The Code Book

For Christmas my brother gave me a copy of The Code Book, by Simon Singh, and I’ve already finished it. The book was published 15 years ago, but that doesn’t really matter.

Cryptography and Cryptanalysis are about as old as any field of research, because humans have always had a need to keep secrets. Throughout most of history, war and politics have been the primary drivers of encryption capabilities and decryption techniques. Perhaps the most famous instance of each is the Enigma machine used by the Germans (and deciphered by the British) during World War II.

What made Enigma so hard to decipher is in some ways similar to what makes modern RSA encryption hard to break: technology makes it possible to create such an overwhelming number of possibilities to check that it becomes impossible for the cryptanalyst to do so using known or theoretically foreseeable tools.

In fact, Enigma was unbreakable if used properly. The German naval division used it properly and it was never cracked (though code books containing the keys were occasionally stolen).

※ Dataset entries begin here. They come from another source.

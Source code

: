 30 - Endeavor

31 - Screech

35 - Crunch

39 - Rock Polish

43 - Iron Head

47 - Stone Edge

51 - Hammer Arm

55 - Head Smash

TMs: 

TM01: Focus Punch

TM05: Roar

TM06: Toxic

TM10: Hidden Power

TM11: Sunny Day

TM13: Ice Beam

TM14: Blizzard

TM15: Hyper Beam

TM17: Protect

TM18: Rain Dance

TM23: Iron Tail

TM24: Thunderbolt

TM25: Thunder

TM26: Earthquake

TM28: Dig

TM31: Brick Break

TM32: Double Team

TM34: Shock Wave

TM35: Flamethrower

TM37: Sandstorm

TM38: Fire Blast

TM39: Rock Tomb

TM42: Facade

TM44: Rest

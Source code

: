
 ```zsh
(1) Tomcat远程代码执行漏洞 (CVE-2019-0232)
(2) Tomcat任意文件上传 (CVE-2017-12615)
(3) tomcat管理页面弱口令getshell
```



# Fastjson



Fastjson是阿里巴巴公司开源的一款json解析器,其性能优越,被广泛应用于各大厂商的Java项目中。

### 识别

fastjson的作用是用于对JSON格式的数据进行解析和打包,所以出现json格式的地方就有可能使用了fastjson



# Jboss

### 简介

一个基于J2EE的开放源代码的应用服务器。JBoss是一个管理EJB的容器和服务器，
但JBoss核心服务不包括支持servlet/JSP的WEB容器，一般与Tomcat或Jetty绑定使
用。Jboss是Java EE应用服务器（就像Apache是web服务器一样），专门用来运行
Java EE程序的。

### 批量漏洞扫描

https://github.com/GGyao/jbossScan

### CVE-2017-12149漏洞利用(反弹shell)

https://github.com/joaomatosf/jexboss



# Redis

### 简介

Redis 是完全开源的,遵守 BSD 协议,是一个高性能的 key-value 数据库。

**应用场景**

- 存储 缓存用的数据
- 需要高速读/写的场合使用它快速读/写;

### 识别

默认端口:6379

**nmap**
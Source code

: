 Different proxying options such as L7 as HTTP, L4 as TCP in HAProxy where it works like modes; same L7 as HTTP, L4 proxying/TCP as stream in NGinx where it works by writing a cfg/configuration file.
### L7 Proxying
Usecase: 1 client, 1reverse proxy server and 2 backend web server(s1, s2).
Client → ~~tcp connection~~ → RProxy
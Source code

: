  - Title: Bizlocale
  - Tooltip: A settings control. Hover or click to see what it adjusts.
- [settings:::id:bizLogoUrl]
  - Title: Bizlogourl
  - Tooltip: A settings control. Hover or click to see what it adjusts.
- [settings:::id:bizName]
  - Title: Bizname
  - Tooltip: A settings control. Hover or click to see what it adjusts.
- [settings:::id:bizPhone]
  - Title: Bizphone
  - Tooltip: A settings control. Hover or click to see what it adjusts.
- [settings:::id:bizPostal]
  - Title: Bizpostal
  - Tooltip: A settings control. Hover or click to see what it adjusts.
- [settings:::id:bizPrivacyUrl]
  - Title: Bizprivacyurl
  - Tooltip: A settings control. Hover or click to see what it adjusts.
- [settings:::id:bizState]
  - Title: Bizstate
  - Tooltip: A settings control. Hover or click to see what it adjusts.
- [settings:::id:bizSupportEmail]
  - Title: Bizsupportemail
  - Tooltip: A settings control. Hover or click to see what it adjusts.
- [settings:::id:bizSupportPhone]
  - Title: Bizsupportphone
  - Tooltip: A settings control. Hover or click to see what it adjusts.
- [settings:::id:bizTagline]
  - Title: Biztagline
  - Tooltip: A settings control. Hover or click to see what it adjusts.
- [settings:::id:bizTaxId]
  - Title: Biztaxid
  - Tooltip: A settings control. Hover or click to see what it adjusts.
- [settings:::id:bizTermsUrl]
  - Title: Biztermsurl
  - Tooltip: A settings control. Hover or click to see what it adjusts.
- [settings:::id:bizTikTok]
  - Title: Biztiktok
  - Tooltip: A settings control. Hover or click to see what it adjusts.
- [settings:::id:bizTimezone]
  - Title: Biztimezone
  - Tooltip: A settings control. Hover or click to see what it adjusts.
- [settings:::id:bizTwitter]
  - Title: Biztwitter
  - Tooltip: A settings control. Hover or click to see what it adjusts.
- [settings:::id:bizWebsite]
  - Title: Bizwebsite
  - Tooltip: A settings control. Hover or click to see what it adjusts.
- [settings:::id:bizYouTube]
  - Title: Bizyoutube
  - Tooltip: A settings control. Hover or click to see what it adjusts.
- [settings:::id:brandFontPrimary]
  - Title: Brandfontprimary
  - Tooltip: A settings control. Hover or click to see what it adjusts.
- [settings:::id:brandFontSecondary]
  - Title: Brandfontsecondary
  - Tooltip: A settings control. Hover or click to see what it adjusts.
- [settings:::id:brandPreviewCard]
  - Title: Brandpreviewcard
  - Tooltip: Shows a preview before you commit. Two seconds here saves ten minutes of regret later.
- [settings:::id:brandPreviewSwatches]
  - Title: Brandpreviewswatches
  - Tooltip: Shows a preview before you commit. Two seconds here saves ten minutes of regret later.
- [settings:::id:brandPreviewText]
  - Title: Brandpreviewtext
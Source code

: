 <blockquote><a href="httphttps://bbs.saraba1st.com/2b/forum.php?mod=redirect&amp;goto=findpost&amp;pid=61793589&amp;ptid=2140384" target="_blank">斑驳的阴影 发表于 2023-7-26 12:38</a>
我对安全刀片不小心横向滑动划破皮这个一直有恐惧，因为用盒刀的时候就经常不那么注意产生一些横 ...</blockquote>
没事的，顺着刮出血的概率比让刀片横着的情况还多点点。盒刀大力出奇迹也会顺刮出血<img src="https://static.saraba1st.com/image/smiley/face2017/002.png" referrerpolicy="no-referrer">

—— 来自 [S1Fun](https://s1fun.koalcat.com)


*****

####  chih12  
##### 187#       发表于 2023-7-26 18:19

Today, however, crytopgraphy and cryptanalysis are shaped by different forces: an enormous amount of our communication today happens online, or digitally, in some form or another. Which means the NSA, and no doubt similar agencies from most other major governments, are effectively third parties to all of it.

Even the de facto privacy available to all humans throughout almost all of history (walk over somewhere away from other people) is no longer enough to keep a conversation private.

Yet despite the Snowden leaks, and the free availability of encryption options like PGP, few of us seem to care enough to protect our conversations from prying eyes.

Maybe it’s because we’re just lazy and that sounds like a lot of effort to hide what amounts to frivolous conversation, or at most, some work deals that foreign governments can’t possibly care about*. Maybe it’s also because it’s hard enough to be heard among billions of people anyway; it’s a little bit flattering to think anyone is listening at all. After all, my tweets aren’t private. I’m trying to get people to read them.

I think The Code Book is essential reading for anyone who wants to have an informed opinion on privacy and the role of the government in modern society.

I’ll leave you with one other interesting tidbit from the book. Until the 1970s, if two people wanted to send messages privately, they would have to agree on something called a”key,” and share that secretly between each other. That’s because keys work two ways (much like in your home): they encipher the message, and they decipher the message. 

If anyone else has the key, then the messages are not secure because this third party can read them just the same as the recipient. Worse: if intercepted, messages could be altered entirely.

In the 1970s, someone (three someones) figured out a way to have a pair of different keys work together. One key encrypts the message, and the other key decrypts it — so now if two people want to exchange a secure message, they don’t need to worry about securely sharing a key first: just share the key for locking a message, and keep the one for opening it private.

These encrypted messages are secure because in order to decipher them you’d need a whole bunch of computers doing the kind of math used for Bitcoin mining, through the life of the universe.

This is the system that modern encryption uses, and it is considered unbreakable.

*Obviosuly, encryption is alive, well, and robust in organizations that handle business deals that foreign governments would care about.